PROBLEM DETAILS: Wherever "ModBuildConfig" appears in the records below, copy the line that holds it.

*** Opening of SUPPLIED DATA ***

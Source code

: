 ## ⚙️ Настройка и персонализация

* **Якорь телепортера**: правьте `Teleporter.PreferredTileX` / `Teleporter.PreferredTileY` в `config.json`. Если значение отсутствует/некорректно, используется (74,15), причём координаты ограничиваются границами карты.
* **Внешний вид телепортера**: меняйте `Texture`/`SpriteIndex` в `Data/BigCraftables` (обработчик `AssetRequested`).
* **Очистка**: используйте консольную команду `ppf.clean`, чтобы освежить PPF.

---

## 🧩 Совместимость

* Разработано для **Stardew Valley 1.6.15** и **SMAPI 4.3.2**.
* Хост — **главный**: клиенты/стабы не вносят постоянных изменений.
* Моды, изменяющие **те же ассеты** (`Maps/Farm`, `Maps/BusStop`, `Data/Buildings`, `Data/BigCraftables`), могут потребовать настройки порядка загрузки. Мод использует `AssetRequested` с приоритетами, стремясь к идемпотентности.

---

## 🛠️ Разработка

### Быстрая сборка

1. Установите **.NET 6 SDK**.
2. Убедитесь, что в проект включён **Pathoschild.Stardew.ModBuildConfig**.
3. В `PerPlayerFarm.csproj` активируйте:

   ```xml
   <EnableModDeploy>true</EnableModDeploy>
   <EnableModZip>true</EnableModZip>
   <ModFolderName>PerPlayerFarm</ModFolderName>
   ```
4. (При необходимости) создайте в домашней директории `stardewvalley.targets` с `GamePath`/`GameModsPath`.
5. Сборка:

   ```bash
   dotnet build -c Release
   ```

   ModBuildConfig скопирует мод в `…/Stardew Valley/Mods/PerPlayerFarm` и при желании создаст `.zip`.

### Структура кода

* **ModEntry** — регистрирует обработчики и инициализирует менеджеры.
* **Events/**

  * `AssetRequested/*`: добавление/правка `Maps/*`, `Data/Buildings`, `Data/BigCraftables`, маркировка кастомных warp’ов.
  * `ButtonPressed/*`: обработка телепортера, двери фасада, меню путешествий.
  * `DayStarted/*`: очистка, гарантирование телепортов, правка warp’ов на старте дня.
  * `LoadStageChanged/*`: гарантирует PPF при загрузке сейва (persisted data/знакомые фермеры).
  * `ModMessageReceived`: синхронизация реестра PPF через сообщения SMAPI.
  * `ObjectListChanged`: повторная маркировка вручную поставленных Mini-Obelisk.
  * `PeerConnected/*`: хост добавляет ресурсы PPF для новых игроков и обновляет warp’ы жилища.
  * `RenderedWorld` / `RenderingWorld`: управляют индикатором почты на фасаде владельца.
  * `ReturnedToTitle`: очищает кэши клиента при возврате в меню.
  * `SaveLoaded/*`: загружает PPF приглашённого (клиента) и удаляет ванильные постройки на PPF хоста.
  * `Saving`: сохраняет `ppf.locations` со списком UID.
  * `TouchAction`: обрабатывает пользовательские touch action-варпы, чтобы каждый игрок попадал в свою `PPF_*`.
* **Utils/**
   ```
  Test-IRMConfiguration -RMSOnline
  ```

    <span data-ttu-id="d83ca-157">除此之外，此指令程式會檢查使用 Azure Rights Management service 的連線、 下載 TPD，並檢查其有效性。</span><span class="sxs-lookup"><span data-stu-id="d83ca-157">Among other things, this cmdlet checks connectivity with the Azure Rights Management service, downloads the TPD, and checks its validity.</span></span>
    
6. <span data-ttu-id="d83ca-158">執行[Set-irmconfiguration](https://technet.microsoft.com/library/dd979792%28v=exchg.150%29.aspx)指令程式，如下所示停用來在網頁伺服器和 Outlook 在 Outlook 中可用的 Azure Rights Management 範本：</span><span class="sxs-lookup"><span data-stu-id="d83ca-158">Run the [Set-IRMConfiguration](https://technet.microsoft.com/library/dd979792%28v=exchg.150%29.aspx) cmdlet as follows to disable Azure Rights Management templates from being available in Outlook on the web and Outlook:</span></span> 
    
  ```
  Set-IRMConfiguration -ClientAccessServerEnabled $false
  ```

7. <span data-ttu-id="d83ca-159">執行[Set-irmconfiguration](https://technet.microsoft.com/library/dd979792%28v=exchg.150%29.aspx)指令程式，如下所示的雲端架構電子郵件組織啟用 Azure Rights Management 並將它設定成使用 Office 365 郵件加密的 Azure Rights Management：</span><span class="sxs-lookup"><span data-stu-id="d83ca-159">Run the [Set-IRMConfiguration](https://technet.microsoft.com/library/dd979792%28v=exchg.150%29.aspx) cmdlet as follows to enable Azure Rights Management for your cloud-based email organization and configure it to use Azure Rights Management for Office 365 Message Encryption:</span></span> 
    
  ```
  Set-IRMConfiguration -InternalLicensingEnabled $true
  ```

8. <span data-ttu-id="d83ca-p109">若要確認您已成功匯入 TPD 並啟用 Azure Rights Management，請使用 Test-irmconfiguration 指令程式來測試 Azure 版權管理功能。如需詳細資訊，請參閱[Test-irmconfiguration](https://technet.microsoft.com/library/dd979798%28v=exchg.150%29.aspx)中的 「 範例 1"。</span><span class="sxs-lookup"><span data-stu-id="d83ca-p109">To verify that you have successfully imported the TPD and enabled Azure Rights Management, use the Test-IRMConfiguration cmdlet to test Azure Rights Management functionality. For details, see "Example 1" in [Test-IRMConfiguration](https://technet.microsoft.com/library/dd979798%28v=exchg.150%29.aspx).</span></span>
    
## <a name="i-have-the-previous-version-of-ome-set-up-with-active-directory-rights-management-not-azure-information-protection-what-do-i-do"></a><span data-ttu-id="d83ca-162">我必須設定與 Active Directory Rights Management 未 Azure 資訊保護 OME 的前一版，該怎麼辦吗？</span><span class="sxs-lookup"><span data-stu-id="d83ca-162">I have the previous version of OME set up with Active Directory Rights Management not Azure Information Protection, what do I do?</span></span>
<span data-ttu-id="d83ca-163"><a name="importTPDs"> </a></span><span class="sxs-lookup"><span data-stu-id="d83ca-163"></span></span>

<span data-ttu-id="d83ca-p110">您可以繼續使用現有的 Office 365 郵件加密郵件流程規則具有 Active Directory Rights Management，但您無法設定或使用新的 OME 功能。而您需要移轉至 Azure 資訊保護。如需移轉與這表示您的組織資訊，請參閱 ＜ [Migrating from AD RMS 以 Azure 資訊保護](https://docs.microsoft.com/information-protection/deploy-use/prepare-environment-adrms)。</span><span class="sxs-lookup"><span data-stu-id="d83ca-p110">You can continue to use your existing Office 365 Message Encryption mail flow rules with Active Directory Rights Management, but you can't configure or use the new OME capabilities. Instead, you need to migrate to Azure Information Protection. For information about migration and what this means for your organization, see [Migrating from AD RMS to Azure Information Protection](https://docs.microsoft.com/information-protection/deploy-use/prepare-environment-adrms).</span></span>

*** Close of SUPPLIED DATA ***

RESULT FOR THIS EXERCISE:
2. Убедитесь, что в проект включён **Pathoschild.Stardew.ModBuildConfig**.
   ModBuildConfig скопирует мод в `…/Stardew Valley/Mods/PerPlayerFarm` и при желании создаст `.zip`.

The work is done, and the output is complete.